** Assigned task **
Which of the lines in the data below contain the string "Modulo"? Copy each of them.

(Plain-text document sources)
# # # # #

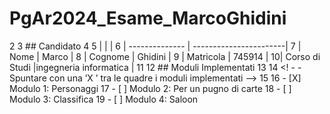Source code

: # PgAr2024_Esame_MarcoGhidini
2
3 ## Candidato
4
5 |                |                        |
6 | -------------- | -----------------------|
7 | Nome           | Marco                  |
8 | Cognome        | Ghidini                |
9 | Matricola      | 745914                 |
10| Corso di Studi |ingegneria informatica  |
11
12 ## Moduli Implementati
13
14 <! - - Spuntare con una ’X ’ tra le quadre i moduli implementati -->
15
16 - [X] Modulo 1: Personaggi
17 - [ ] Modulo 2: Per un pugno di carte
18 - [ ] Modulo 3: Classifica
19 - [ ] Modulo 4: Saloon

# # # # #

** Solved problem **
16 - [X] Modulo 1: Personaggi
17 - [ ] Modulo 2: Per un pugno di carte
18 - [ ] Modulo 3: Classifica
19 - [ ] Modulo 4: Saloon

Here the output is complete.